Bon final de la série. J'ai regardé juste après. La mémoire fraîche. Et c'est la suite directe au dernier épisode. On retrouve certains personnages, de l'action, du suspense, comme dans la série..
Très bon film, la nostalgie est bien dosée. Cependant le film n'arrive pas à atteindre le niveau de la série...quelques longueurs... Mais quel plaisir de retrouver Jessy et d'autres personnages de la série...
Un film superficiel qui n'existe que pour être. Aucun intérêt, une histoire plate aux multiples flash-back. Ceux qui connaissent la série ne retrouvent pas le génie et le suspens de Breaking bad ; et ceux qui ne connaissent pas ne pourront pas suivre car les références (inutiles) et les retours en arrière sont trop nombreux. Vraiment dommage, il y avait mieux à faire. Seule la prestation d'Aaron Paul, sauve un peu le film.
Septembre 2013, la série Breaking Bad tirait sa révérence après 5 saisons de 62 épisodes. 5 ans plus tard, Vince Gilligan (le créateur de la série) retrouve une bonne partie du staff technique de la série (ainsi que celle du spin-off "Better Call Saul") et offre aux fans de la première heure, une fin au personnage de Jesse Pinkman, le collègue d’infortune de Walter White.

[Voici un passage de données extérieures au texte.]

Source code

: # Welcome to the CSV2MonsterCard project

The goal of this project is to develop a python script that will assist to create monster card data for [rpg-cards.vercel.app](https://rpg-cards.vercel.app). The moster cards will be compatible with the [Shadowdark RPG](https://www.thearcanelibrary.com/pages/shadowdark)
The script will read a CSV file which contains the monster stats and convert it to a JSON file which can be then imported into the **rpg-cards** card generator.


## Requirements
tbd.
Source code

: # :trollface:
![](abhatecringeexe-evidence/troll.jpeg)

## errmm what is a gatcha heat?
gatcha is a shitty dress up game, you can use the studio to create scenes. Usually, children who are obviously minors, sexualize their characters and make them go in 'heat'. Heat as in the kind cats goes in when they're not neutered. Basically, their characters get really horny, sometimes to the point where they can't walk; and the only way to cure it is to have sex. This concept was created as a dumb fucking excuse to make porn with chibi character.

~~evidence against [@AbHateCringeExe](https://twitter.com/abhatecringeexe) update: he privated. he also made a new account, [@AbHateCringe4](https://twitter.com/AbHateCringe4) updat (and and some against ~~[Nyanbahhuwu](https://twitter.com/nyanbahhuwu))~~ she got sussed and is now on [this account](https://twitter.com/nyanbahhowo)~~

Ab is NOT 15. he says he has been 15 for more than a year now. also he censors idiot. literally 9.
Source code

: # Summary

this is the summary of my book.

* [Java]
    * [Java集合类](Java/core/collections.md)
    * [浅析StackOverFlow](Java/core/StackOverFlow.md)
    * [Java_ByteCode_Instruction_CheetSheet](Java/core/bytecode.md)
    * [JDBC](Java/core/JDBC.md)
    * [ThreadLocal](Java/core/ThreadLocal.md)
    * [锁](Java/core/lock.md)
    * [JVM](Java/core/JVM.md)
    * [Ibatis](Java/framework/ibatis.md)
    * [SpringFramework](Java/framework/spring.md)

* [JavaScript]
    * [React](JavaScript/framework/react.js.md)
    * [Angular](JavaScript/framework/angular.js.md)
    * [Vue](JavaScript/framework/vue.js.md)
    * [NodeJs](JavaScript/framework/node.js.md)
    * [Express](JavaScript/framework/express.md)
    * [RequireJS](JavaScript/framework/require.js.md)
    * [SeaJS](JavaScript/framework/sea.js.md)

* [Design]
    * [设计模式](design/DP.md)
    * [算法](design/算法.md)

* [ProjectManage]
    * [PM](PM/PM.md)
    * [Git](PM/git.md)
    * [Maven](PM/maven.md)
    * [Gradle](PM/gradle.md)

Pour rappel, dans l’épisode 16 de la saison 5, Jesse était libéré par Walter du repère d’un gang de néonazis où il était retenu séquestrer. Le film est donc centré sur le personnage de Jesse spoiler: (puisque Walter est retrouvé mort dans l’ultime épisode de la série) . Il est pourchassé par toutes les polices et tente ce qu’il peut pour se construire un avenir et pour cela, il doit changer d’identité et fuir les forces de l’ordre, mais tout cela nécessite de l’argent…
El Camino (2019) joue dans la cour des grands en bénéficiant d’un budget bien plus confortable que pour un banal épisode de la série. Résultat, cela s’en ressent, les plans sont léchés et les décors magnifiques (notamment dans le désert), l’ambiance particulière qui s’en dégage est omniprésente et on ne boude pas notre plaisir d’y retrouver bon nombre des acteurs de la série. Si le film s’avère être un plaisir purement nostalgique, il faut aussi se rendre à l’évidence qu’il n’apporte peu voire pas grand-chose à la série. L’épisode final pouvait se suffire à lui-même, mais avoir un film de 90min centré sur Jesse Pinkman quand les ¾ de la série c’était Walter White qui lui volait la vedette, on ne va pas s’en priver.
Bien évidemment, si vous regarder ce film après un long laps de temps depuis le dernier visionnage de la série TV, vous risquez fort d’être perdu en cours de route. Il est donc préférable, pour se remettre dans le bain, de revoir le dernier épisode, pour pleinement apprécier ce film.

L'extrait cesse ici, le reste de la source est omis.